» **WHAT YOU HAVE TO DO**
Your task is to copy every line below that contains the word "similar".

» **DATA TO USE**
________________________

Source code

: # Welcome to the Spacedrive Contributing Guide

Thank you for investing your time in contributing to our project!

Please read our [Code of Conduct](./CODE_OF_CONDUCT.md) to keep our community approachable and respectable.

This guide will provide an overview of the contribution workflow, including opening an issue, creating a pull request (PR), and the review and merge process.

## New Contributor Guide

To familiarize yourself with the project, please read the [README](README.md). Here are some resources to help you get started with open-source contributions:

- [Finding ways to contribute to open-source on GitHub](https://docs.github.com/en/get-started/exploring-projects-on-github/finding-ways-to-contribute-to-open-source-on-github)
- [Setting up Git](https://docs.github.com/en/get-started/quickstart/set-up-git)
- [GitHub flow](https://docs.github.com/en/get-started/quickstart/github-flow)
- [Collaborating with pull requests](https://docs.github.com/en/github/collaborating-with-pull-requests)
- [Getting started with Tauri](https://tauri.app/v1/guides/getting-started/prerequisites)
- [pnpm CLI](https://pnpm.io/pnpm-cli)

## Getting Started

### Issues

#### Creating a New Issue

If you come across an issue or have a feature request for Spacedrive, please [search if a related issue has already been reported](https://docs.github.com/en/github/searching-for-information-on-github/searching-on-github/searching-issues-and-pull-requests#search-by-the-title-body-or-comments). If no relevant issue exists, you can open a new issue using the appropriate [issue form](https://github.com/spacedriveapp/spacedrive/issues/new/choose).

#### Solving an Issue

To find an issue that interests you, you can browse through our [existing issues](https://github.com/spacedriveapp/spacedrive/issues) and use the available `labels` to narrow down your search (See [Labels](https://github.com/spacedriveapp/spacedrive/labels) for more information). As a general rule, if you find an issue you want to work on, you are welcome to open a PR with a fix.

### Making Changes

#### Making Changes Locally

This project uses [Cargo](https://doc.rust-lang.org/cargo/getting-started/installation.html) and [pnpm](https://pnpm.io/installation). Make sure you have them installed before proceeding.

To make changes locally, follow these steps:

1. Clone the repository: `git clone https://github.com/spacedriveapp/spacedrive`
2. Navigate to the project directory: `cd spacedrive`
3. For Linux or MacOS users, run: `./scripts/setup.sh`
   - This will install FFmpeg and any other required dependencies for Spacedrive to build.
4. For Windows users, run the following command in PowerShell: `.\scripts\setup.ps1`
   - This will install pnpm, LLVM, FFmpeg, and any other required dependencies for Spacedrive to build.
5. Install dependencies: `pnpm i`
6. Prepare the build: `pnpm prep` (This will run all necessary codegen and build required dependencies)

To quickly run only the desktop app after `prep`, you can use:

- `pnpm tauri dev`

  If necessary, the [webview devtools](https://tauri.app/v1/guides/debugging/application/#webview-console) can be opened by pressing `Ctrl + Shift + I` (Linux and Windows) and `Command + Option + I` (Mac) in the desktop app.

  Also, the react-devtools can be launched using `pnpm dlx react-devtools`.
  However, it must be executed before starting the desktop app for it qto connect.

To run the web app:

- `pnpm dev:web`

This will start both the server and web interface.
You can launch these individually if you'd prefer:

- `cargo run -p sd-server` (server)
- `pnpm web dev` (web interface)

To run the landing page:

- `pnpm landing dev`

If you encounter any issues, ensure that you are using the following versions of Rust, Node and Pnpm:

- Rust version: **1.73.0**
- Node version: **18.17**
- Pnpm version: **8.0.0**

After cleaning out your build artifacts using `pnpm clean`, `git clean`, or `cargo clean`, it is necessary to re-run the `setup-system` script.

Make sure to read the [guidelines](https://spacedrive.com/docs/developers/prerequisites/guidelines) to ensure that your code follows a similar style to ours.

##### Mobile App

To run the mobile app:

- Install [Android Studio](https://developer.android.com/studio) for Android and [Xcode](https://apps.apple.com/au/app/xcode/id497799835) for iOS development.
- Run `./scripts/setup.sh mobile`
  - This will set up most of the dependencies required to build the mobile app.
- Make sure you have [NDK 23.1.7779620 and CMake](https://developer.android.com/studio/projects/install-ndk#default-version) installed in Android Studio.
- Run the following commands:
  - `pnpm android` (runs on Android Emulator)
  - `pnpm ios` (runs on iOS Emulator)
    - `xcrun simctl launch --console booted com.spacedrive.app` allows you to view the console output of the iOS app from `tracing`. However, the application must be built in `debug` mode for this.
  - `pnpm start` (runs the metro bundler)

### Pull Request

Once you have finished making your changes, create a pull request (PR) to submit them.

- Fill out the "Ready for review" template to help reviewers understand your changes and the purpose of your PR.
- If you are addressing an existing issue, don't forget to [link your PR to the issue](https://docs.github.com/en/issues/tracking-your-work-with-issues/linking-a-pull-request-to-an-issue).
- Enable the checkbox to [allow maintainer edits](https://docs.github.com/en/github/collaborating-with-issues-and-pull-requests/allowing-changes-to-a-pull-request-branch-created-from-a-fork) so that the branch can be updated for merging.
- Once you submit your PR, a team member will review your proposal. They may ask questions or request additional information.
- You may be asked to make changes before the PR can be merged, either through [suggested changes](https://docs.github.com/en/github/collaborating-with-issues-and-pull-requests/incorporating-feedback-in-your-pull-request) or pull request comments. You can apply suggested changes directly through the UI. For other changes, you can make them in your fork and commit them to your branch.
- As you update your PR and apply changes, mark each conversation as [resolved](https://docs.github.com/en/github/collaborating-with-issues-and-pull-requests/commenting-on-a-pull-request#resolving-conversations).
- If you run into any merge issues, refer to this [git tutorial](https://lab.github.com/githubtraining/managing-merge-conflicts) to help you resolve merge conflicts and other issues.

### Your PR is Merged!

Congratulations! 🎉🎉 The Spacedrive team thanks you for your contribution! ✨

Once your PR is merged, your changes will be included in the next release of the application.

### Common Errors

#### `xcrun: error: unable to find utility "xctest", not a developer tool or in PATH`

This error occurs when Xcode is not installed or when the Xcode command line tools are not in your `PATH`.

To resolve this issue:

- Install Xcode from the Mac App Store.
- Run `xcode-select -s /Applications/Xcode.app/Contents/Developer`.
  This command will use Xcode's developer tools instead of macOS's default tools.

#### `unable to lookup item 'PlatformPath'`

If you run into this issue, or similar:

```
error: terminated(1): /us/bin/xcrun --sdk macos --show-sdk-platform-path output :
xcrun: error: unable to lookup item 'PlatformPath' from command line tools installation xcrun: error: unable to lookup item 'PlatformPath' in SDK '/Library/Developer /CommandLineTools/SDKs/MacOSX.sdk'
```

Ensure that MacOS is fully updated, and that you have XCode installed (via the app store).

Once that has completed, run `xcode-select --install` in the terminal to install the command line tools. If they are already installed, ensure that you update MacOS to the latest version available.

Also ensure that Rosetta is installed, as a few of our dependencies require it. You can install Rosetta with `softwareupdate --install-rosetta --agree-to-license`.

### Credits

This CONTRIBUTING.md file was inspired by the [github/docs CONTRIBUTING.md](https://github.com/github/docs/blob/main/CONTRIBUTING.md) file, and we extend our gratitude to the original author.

________________________

» **RESPONSE TO THIS EXERCISE**
Make sure to read the [guidelines](https://spacedrive.com/docs/developers/prerequisites/guidelines) to ensure that your code follows a similar style to ours.
If you run into this issue, or similar:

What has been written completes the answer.